Discussion:
Cinquillo clave and the evolution of the manoteo in the bongo
(too old to reply)
Fidel
2005-04-19 18:47:45 UTC
Permalink
Note:

Cinquillo clave is not son clave and it is not rumba clave. It is
known as "Cuban clave" on the island.


Here's my take, roughly sketched out.

In terms of heel/toe vs. the manoteo in the martillo I think the
analysis posted in the group left out a critical point.

The development of rumba had everything to do with the dockworkers in
havana playing rhythms on the shipping crates upon which they sat while
they were idle. The informal instruments of these shipping crates
later evolved into the cajon.

This fact about Havana dockworkers playing rumba on makeshift cajons
doesn't necessarily speak to the relationship between the heel/toe on
the conga and the manoteo on the bongo but you have to consider it as
you analyze what is evolving.

Keep in mind that bongo is a finger drum, not a hand drum, and so we
may be discussing concepts simlar to the differential evolution of
birds of prey vs. finches.

That said, we know that the Moroccans and North Africans populated the
Canary Islands (Armando and Lecuona and Cachao are all Canarios) and
thereafter Cuba. So it is highly likely that North African FINGERING
played a decisive role in the development of the bongo manoteo.

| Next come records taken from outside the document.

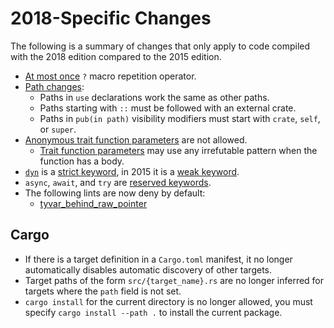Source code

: # 2018-Specific Changes

The following is a summary of changes that only apply to code compiled with
the 2018 edition compared to the 2015 edition.

- [At most once] `?` macro repetition operator.
- [Path changes]:
    - Paths in `use` declarations work the same as other paths.
    - Paths starting with `::` must be followed with an external crate.
    - Paths in `pub(in path)` visibility modifiers must start with `crate`,
      `self`, or `super`.
- [Anonymous trait function parameters] are not allowed.
    - [Trait function parameters] may use any irrefutable pattern when the
      function has a body.
- [`dyn`] is a [strict keyword], in 2015 it is a [weak keyword].
- `async`, `await`, and `try` are [reserved keywords].
- The following lints are now deny by default:
    - [tyvar_behind_raw_pointer]

## Cargo
- If there is a target definition in a `Cargo.toml` manifest, it no longer
  automatically disables automatic discovery of other targets.
- Target paths of the form `src/{target_name}.rs` are no longer inferred for
  targets where the `path` field is not set.
- `cargo install` for the current directory is no longer allowed, you must
  specify `cargo install --path .` to install the current package.

[Anonymous trait function parameters]: trait-system/no-anon-params.md
[At most once]: macros/at-most-once.md
[Non-lexical lifetimes]: ownership-and-lifetimes/non-lexical-lifetimes.md
[Path changes]: module-system/path-clarity.md
[Trait function parameters]: https://doc.rust-lang.org/stable/reference/items/traits.html#parameter-patterns
[`dyn`]: trait-system/dyn-trait-for-trait-objects.md
[reserved keywords]: https://doc.rust-lang.org/reference/keywords.html#reserved-keywords
[strict keyword]: https://doc.rust-lang.org/reference/keywords.html#strict-keywords
[tyvar_behind_raw_pointer]: https://github.com/rust-lang/rust/issues/46906
[weak keyword]: https://doc.rust-lang.org/reference/keywords.html#weak-keywords
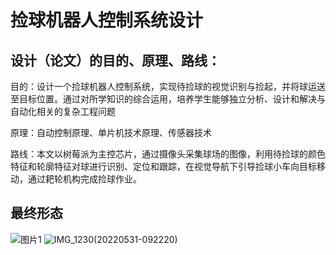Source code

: # 捡球机器人控制系统设计

## 设计（论文）的目的、原理、路线：

目的：设计一个捡球机器人控制系统，实现待捡球的视觉识别与捡起，并将球运送至目标位置。通过对所学知识的综合运用，培养学生能够独立分析、设计和解决与自动化相关的复杂工程问题

原理：自动控制原理、单片机技术原理、传感器技术

路线：本文以树莓派为主控芯片，通过摄像头采集球场的图像，利用待捡球的颜色特征和轮廓特征对球进行识别、定位和跟踪，在视觉导航下引导捡球小车向目标移动，通过耙轮机构完成捡球作业。

## 最终形态
![图片1](https://user-images.githubusercontent.com/65287961/171074607-12210ff4-e7b2-481e-93ed-71b21a3282db.png)
![IMG_1230(20220531-092220)](https://user-images.githubusercontent.com/65287961/171074713-aa86f96d-b0d2-4c7f-a414-c89c13aa2706.JPG)

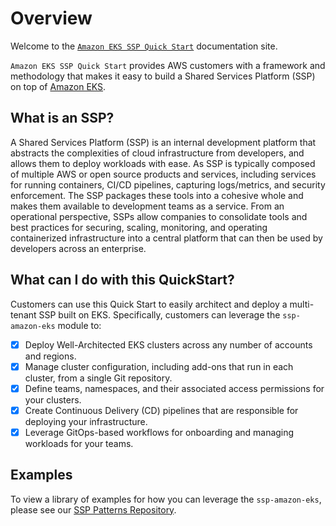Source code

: # Overview

Welcome to the [`Amazon EKS SSP Quick Start`](https://github.com/aws-quickstart/quickstart-ssp-amazon-eks) documentation site.

`Amazon EKS SSP Quick Start` provides AWS customers with a framework and methodology that makes it easy to build a Shared Services Platform (SSP) on top of [Amazon EKS](https://aws.amazon.com/eks/).

## What is an SSP?

A Shared Services Platform (SSP) is an internal development platform that abstracts the complexities of cloud infrastructure from developers, and allows them to deploy workloads with ease. As SSP is typically composed of multiple AWS or open source products and services, including services for running containers, CI/CD pipelines, capturing logs/metrics, and security enforcement. The SSP packages these tools into a cohesive whole and makes them available to development teams as a service. From an operational perspective, SSPs allow companies to consolidate tools and best practices for securing, scaling, monitoring, and operating containerized infrastructure into a central platform that can then be used by developers across an enterprise.

## What can I do with this QuickStart?

Customers can use this Quick Start to easily architect and deploy a multi-tenant SSP built on EKS. Specifically, customers can leverage the `ssp-amazon-eks` module to:

- [x] Deploy Well-Architected EKS clusters across any number of accounts and regions.
- [x] Manage cluster configuration, including add-ons that run in each cluster, from a single Git repository.
- [x] Define teams, namespaces, and their associated access permissions for your clusters.
- [x] Create Continuous Delivery (CD) pipelines that are responsible for deploying your infrastructure.
- [x] Leverage GitOps-based workflows for onboarding and managing workloads for your teams. 

## Examples

To view a library of examples for how you can leverage the `ssp-amazon-eks`, please see our [SSP Patterns Repository](https://github.com/aws-samples/ssp-eks-patterns).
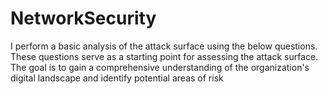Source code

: # NetworkSecurity
I perform a basic analysis of the attack surface using the below questions. These questions serve as a starting point for assessing the attack surface. The goal is to gain a comprehensive understanding of the organization's digital landscape and identify potential areas of risk
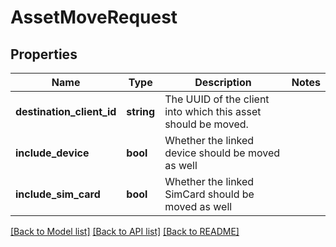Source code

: # AssetMoveRequest

## Properties
Name | Type | Description | Notes
------------ | ------------- | ------------- | -------------
**destination_client_id** | **string** | The UUID of the client into which this asset should be moved. | 
**include_device** | **bool** | Whether the linked device should be moved as well | 
**include_sim_card** | **bool** | Whether the linked SimCard should be moved as well | 

[[Back to Model list]](../README.md#documentation-for-models) [[Back to API list]](../README.md#documentation-for-api-endpoints) [[Back to README]](../README.md)


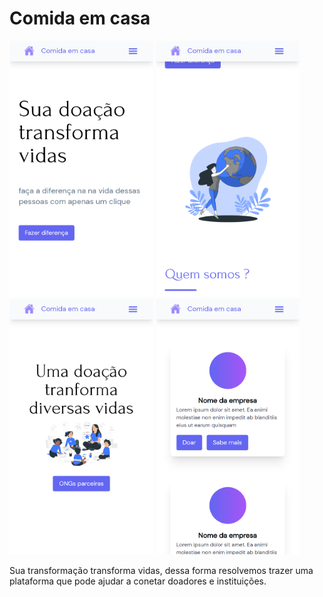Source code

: # Comida em casa

<span>
  <img src="./src/assets/images/screenshots/1.png" width="230" title="Home">
  <img src="./src/assets/images/screenshots/2.png" width="230" title="Home">
  <img src="./src/assets/images/screenshots/3.png" width="230" title="Home">
  <img src="./src/assets/images/screenshots/4.png" width="230" title="Home">
</span>

Sua transformação transforma vidas, dessa forma resolvemos trazer uma plataforma que pode ajudar a conetar doadores e instituições.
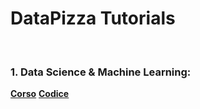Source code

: # DataPizza Tutorials

<br>

### 1. Data Science & Machine Learning: 
<ins>**[Corso](https://www.instagram.com/datapizza/guide/data-science-tips/17949599117195141/)**</ins>
<ins>**[Codice](https://github.com/data-pizza/tutorials/tree/main/Data%20Science%20%26%20Machine%20Learning)**</ins>


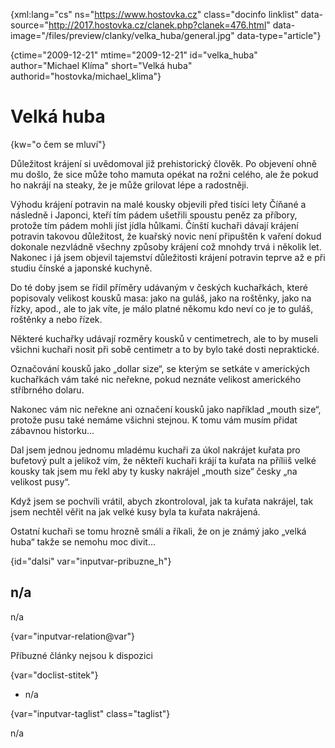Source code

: 
{xml:lang="cs" ns="https://www.hostovka.cz" class="docinfo linklist" data-source="http://2017.hostovka.cz/clanek.php?clanek=476.html" data-image="/files/preview/clanky/velka_huba/general.jpg" data-type="article"}

{ctime="2009-12-21" mtime="2009-12-21" id="velka\_huba" author="Michael Klíma" short="Velká huba" authorid="hostovka/michael\_klima"}

# Velká huba

<!-- generated attribute kw by user_updatekw.sh on 2020-07-05, do not edit -->

{kw="o čem se mluví"}

Důležitost krájení si uvědomoval již prehistorický člověk. Po objevení ohně mu došlo, že sice může toho mamuta opékat na rožni celého, ale že pokud ho nakrájí na steaky, že je může grilovat lépe a radostněji.

Výhodu krájení potravin na malé kousky objevili před tisíci lety Číňané a následně i Japonci, kteří tím pádem ušetřili spoustu peněz za příbory, protože tím pádem mohli jíst jídla hůlkami. Čínští kuchaři dávají krájení potravin takovou důležitost, že kuařský novic není připuštěn k vaření dokud dokonale nezvládně všechny způsoby krájení což mnohdy trvá i několik let. Nakonec i já jsem objevil tajemství důležitosti krájení potravin teprve až e při studiu čínské a japonské kuchyně.

Do té doby jsem se řídil příměry udávaným v českých kuchařkách, které popisovaly velikost kousků masa: jako na guláš, jako na roštěnky, jako na řízky, apod., ale to jak víte, je málo platné někomu kdo neví co je to guláš, roštěnky a nebo řízek.

Některé kuchařky udávají rozměry kousků v centimetrech, ale to by museli všichni kuchaři nosit při sobě centimetr a to by bylo také dosti nepraktické. 

Označování kousků jako „dollar size“, se kterým se setkáte v amerických kuchařkách vám také nic neřekne, pokud neznáte velikost amerického stříbrného dolaru.

Nakonec vám nic neřekne ani označení kousků jako například „mouth size“, protože pusu také nemáme všichni stejnou. K tomu vám musím přidat zábavnou historku…

Dal jsem jednou jednomu mladému kuchaři za úkol nakrájet kuřata pro bufetový pult a jelikož vím, že někteří kuchaři krájí ta kuřata na příliiš velké kousky tak jsem mu řekl aby ty kusky nakrájel „mouth size“ česky „na velikost pusy“.

Když jsem se pochvíli vrátil, abych zkontroloval, jak ta kuřata nakrájel, tak jsem nechtěl věřit na jak velké kusy byla ta kuřata nakrájená.

Ostatní kuchaři se tomu hrozně smáli a říkali, že on je známý jako „velká huba“ takže se nemohu moc divit…

{id="dalsi" var="inputvar-pribuzne_h"}

## n/a

n/a

{var="inputvar-relation@var"}

Příbuzné články nejsou k dispozici

{var="doclist-stitek"}

  * n/a

{var="inputvar-taglist" class="taglist"}

n/a

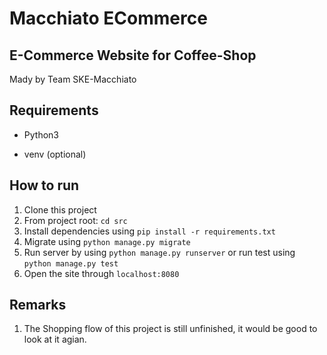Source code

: # Macchiato ECommerce

## E-Commerce Website for Coffee-Shop

Mady by Team SKE-Macchiato 


## Requirements

- Python3

- venv (optional)

## How to run

1. Clone this project
2. From project root: `cd src`
3. Install dependencies using `pip install -r requirements.txt`
4. Migrate using `python manage.py migrate`
5. Run server by using `python manage.py runserver` or run test using `python manage.py test`
6. Open the site through `localhost:8080`

## Remarks

1. The Shopping flow of this project is still unfinished, it would be good to look at it agian.
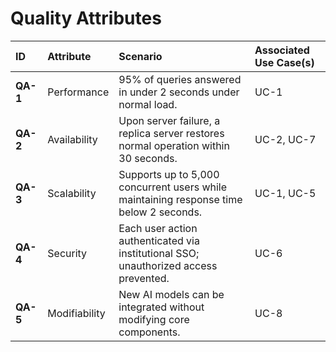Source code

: # **Quality Attributes**

| **ID** | **Attribute** | **Scenario** | **Associated Use Case(s)** |
|:--------|:--------------|:-------------|:----------------------------|
| **QA-1** | Performance | 95% of queries answered in under 2 seconds under normal load. | UC-1 |
| **QA-2** | Availability | Upon server failure, a replica server restores normal operation within 30 seconds. | UC-2, UC-7 |
| **QA-3** | Scalability | Supports up to 5,000 concurrent users while maintaining response time below 2 seconds. | UC-1, UC-5 |
| **QA-4** | Security | Each user action authenticated via institutional SSO; unauthorized access prevented. | UC-6 |
| **QA-5** | Modifiability | New AI models can be integrated without modifying core components. | UC-8 |
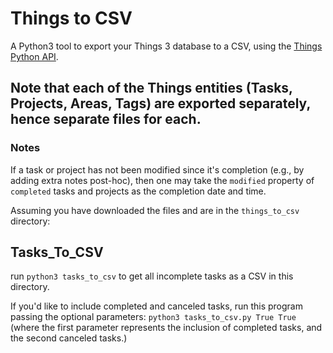 # Things to CSV

A Python3 tool to export your Things 3 database to a CSV, using the [Things Python API](https://github.com/thingsapi/things.py).

## Note that each of the Things entities (Tasks, Projects, Areas, Tags) are exported separately, hence separate files for each.

### Notes

If a task or project has not been modified since it's completion (e.g., by adding extra notes post-hoc), then one may take the `modified` property of `completed` tasks and projects as the completion date and time.

Assuming you have downloaded the files and are in the `things_to_csv` directory:

## Tasks_To_CSV

run `python3 tasks_to_csv` to get all incomplete tasks as a CSV in this directory.

If you'd like to include completed and canceled tasks, run this program passing the optional parameters:
`python3 tasks_to_csv.py True True`
(where the first parameter represents the inclusion of completed tasks, and the second canceled tasks.)
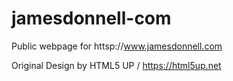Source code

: # jamesdonnell-com
Public webpage for httsp://www.jamesdonnell.com

Original Design by HTML5 UP / https://html5up.net
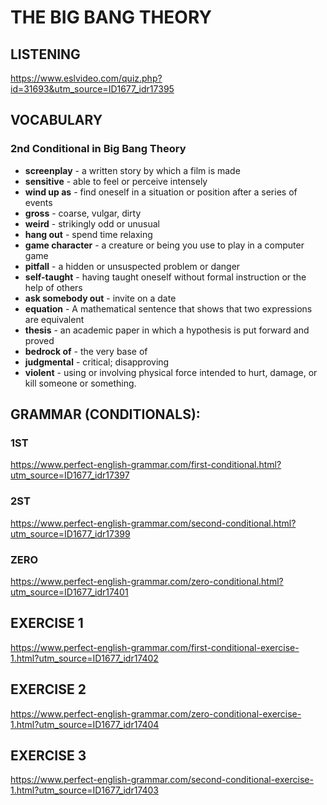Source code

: # THE BIG BANG THEORY
## LISTENING
https://www.eslvideo.com/quiz.php?id=31693&utm_source=ID1677_idr17395
## VOCABULARY
### 2nd Conditional in Big Bang Theory
- **screenplay** - a written story by which a film is made
- **sensitive** - able to feel or perceive intensely
- **wind up as** - find oneself in a situation or position after a series of events
- **gross** - coarse, vulgar, dirty
- **weird** - strikingly odd or unusual
- **hang out** - spend time relaxing
- **game character** - a creature or being you use to play in a computer game
- **pitfall** - a hidden or unsuspected problem or danger
- **self-taught** - having taught oneself without formal instruction or the help of others
- **ask somebody out** - invite on a date
- **equation** - A mathematical sentence that shows that two expressions are equivalent
- **thesis** - an academic paper in which a hypothesis is put forward and proved
- **bedrock of** - the very base of
- **judgmental** - critical; disapproving
- **violent** - using or involving physical force intended to hurt, damage, or kill someone or something.
## GRAMMAR (CONDITIONALS):
### 1ST
https://www.perfect-english-grammar.com/first-conditional.html?utm_source=ID1677_idr17397
### 2ST
https://www.perfect-english-grammar.com/second-conditional.html?utm_source=ID1677_idr17399
### ZERO
https://www.perfect-english-grammar.com/zero-conditional.html?utm_source=ID1677_idr17401
## EXERCISE 1
https://www.perfect-english-grammar.com/first-conditional-exercise-1.html?utm_source=ID1677_idr17402
## EXERCISE 2
https://www.perfect-english-grammar.com/zero-conditional-exercise-1.html?utm_source=ID1677_idr17404
## EXERCISE 3
https://www.perfect-english-grammar.com/second-conditional-exercise-1.html?utm_source=ID1677_idr17403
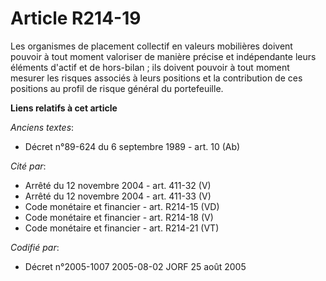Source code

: # Article R214-19

Les organismes de placement collectif en valeurs mobilières doivent pouvoir à tout moment valoriser de manière précise et
indépendante leurs éléments d'actif et de hors-bilan ; ils doivent pouvoir à tout moment mesurer les risques associés à leurs
positions et la contribution de ces positions au profil de risque général du portefeuille.

**Liens relatifs à cet article**

_Anciens textes_:

  - Décret n°89-624 du 6 septembre 1989 - art. 10 (Ab)

_Cité par_:

  - Arrêté du 12 novembre 2004 - art. 411-32 (V)
  - Arrêté du 12 novembre 2004 - art. 411-33 (V)
  - Code monétaire et financier - art. R214-15 (VD)
  - Code monétaire et financier - art. R214-18 (V)
  - Code monétaire et financier - art. R214-21 (VT)

_Codifié par_:

  - Décret n°2005-1007 2005-08-02 JORF 25 août 2005
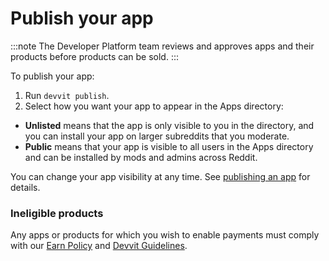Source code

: # Publish your app

:::note
The Developer Platform team reviews and approves apps and their products before products can be sold.
:::

To publish your app:

1. Run `devvit publish`.
2. Select how you want your app to appear in the Apps directory:

- **Unlisted** means that the app is only visible to you in the directory, and you can install your app on larger subreddits that you moderate.
- **Public** means that your app is visible to all users in the Apps directory and can be installed by mods and admins across Reddit.

You can change your app visibility at any time. See [publishing an app](publishing.md) for details.

### Ineligible products

Any apps or products for which you wish to enable payments must comply with our [Earn Policy](http://redditinc.com/policies/earn-policy) and [Devvit Guidelines](https://developers.reddit.com/docs/guidelines).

Additionally, to broaden the discussion of the relationship between the
heel/toe of the conga and the manoteo on the bongo, you need to
understand that much of the history of the bongo occurred independently
of the conga in eastern Cuba, where the conga played very little role
at all in Cuban popular music.

So much of the analysis of these things currently being performed in
the USA comes from Havanacentric rumberos unfamiliar with decisively
independent Oriente traditions.

Armando and I have both noted the remarkable similarity between
cinquillo clave and the martillo in one direction and the use of wooden
claves in another with the role of the castanets in flamenco.

It's like the wooden sound of the castanet migrated to the wooden sound
of the wooden claves and the cinquillo type rhythm found itself
expressed in cinquillo (Cuban, NOT son or rumba!) clave.

Both of us were fascinated with that idea, which was my original
insight.

Matthew
Bonestud
2005-04-20 01:32:18 UTC
Permalink
Cinquillo is a one bar pattern. It is no type of clave. Cinquillo is by
definition the "3" side of clave although in some rhythms it is a one
bar ostinato played over a dual sided clave.

I do not understand your term "cinquillo clave" which your whole post
is based on so I'm lost with the rest of it.
malanga
2005-04-20 02:32:39 UTC
Permalink
On 4/19/05 9:32 PM, in article
Post by Bonestud
Cinquillo is a one bar pattern. It is no type of clave. Cinquillo is by
definition the "3" side of clave although in some rhythms it is a one
bar ostinato played over a dual sided clave.
I do not understand your term "cinquillo clave" which your whole post
is based on so I'm lost with the rest of it.
If I may add...cinquillo is the ostinato of the danzon...ie...cinquillo came
over from Haiti with the French contradanza....it has as much to do with
castanets, flamenco, and the Canary islands... as...as....the Dolby knob on
the "compan~eros" home theatre has to do with Che's asthma?

Hay que reirse, con~o.
Bonestud
2005-04-20 19:25:52 UTC
Permalink
Cinquillo comes directly from Africa, not Spain or the Canary islands.

Danzon does not use cinquillo, it uses clave. Danzon does not have
cinquillo repeated every bar like you say. It has it in one bar and
straight quarters in another (the 3 and 2 side respectively).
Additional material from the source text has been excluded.